I've been thinking a lot about friendships lately, particularly the women who have shaped my life: the friend who literally saved my life many times when I was teenager, the ones who helped me remember who I was after I thought I lost myself in motherhood, and the ones who celebrate every messy, contradictory part of me without trying to fix anything.
Like every teenager, I thought friends were people you got ready to go out, snuck into parties, and drank underage with—that the core premise for a friendship was how much happiness (and happiness alone) you could experience with this person. But as I’ve gotten older, I’ve learned that the deepest friendships are about more than that: they’re about experiencing heartache and sadness together, being held and seen for every broken part of you, and being allowed to change and grow without apology.
Ironically, the first person who made me feel seen was not a girl friend but a guy I was seeing romantically. He encouraged me to seek out better opportunities outside of Vegas and he told me to never let go of my curiosity and love of reading.
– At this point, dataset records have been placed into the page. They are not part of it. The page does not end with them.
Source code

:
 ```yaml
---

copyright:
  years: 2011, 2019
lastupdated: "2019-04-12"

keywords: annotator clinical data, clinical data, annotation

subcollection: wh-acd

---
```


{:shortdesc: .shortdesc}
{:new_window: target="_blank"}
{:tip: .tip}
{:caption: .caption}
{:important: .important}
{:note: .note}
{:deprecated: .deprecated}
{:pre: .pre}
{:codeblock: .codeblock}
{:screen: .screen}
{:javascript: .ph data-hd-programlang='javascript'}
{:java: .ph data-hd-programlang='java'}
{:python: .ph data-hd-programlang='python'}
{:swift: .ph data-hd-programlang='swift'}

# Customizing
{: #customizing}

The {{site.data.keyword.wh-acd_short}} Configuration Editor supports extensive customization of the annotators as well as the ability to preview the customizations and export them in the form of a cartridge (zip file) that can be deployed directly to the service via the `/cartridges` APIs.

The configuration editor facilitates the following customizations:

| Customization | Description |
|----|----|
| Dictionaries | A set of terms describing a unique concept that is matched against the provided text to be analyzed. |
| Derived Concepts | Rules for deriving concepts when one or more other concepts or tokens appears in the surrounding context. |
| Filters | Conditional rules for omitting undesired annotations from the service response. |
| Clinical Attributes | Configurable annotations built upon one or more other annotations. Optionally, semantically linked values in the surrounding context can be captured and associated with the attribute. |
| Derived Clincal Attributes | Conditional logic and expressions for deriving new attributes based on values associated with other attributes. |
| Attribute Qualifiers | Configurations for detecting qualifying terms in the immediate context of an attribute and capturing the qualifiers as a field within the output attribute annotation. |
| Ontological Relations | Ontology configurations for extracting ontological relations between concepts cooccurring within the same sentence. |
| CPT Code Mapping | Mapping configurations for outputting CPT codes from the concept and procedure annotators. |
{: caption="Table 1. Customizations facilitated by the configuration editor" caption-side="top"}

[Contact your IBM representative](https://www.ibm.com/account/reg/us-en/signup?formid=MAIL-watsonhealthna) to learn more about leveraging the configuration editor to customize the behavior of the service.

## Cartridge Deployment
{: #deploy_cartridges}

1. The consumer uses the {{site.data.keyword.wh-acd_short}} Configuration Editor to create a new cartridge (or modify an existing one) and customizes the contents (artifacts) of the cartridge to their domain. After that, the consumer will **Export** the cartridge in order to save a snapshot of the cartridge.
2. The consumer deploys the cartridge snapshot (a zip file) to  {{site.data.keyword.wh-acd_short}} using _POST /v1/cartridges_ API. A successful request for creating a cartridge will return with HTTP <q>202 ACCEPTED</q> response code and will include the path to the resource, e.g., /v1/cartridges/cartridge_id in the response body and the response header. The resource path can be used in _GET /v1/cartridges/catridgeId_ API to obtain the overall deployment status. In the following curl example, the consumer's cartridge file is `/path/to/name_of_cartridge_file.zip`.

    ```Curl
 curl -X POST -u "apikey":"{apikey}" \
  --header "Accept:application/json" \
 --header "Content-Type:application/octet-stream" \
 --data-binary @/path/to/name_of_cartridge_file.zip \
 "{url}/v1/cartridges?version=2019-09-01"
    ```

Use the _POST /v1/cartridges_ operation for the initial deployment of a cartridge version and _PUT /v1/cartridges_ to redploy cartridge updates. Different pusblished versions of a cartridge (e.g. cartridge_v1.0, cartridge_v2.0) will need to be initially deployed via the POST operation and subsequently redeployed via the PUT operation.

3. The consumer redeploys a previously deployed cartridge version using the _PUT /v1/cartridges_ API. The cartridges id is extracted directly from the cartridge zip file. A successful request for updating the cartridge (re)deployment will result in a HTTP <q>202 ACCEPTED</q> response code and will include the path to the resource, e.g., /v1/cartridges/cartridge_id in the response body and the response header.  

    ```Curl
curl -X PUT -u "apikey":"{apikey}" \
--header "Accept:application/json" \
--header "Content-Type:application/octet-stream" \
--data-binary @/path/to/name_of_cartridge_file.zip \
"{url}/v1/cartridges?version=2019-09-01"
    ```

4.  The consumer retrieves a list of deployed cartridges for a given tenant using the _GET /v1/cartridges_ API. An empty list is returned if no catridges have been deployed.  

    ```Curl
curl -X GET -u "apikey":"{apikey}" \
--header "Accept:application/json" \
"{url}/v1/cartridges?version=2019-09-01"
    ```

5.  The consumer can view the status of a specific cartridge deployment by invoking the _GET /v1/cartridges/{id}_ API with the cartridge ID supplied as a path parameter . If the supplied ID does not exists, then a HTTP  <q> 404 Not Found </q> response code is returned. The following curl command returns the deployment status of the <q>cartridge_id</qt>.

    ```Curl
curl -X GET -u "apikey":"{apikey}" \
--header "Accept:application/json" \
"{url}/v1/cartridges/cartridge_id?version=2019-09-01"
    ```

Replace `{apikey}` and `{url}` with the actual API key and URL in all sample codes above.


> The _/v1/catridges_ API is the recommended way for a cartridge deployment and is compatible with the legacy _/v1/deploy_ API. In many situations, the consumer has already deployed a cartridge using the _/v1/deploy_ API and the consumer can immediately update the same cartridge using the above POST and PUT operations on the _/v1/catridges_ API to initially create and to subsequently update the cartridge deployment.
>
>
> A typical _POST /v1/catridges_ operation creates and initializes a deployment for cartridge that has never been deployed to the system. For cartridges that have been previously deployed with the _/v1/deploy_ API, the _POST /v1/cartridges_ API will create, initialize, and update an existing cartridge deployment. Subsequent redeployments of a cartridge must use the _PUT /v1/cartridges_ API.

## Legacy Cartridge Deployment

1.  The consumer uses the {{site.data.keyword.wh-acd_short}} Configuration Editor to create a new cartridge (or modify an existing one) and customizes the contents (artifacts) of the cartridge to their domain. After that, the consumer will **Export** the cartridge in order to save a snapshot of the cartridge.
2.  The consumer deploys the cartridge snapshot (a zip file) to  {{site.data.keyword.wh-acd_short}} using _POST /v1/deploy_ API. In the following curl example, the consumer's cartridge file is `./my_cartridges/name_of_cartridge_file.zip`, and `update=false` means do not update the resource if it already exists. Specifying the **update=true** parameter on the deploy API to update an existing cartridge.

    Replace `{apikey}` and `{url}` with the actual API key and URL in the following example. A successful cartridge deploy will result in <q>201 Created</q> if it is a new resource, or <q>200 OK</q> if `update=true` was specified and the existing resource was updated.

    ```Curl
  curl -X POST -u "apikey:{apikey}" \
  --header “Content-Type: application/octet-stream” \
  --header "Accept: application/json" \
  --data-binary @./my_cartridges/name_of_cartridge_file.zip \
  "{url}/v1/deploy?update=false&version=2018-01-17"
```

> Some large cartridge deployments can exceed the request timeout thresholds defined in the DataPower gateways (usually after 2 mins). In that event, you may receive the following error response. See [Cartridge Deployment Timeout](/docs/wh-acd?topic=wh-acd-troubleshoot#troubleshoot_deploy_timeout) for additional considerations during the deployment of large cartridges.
In retrospect, I was probably too immature to buy into this way of thinking at the time but now I’m grateful. I didn’t ever truly feel that the quirky parts of me were accepted by my friends until my 20s, when moving across the country refined my friendships, burning away what was surface-level to reveal what was truly precious.
I apologize in advance (not really) for any inside jokes but they’re little breadcrumbs for everyone who’s mentioned.
Friends Who See You
As someone who literally has a background in and makes a living on social media, I firmly believe that social media can be so dangerous and awful sometimes. Well, most of the time. But I have made some of the most wonderful friends from social media—I’m that person that still keeps in touch with people from MySpace days. The person I’m thinking of, though, is more recent. I can’t pinpoint the exact moment I connected with her but it had to be something about Disney. The friendship started as any digital relationship: we followed each other, liked some posts, reacted to some stories.
Over the last two years, she’s become a cornerstone in my text messages. Granted, when I open them, I don’t know whether to expect some home renovation, a dog photo, or cartwheeling into a hole 🤸🏻♀️🕳️ over something that’s happened—in real life or in a book.
There's no single moment I can point to where she “saw” me—instead, it's been built through thousands of small exchanges.
What makes her friendship so precious is how naturally we hold space for all of what makes us “us”—the silly, the serious, the contradictory parts that don't always make sense together. In the last month, we both said some version of “I really value our conversations like this,” and I realized that's what being truly seen feels like: having someone who can move seamlessly between your surface and your depths without making either feel less important.
Being seen is usually a gift that unfolds over time. Being saved, though—that's often instantaneous and life-altering. But when I think about the friends who literally kept me alive, those stories are more complicated—some of those relationships survived, and others didn't.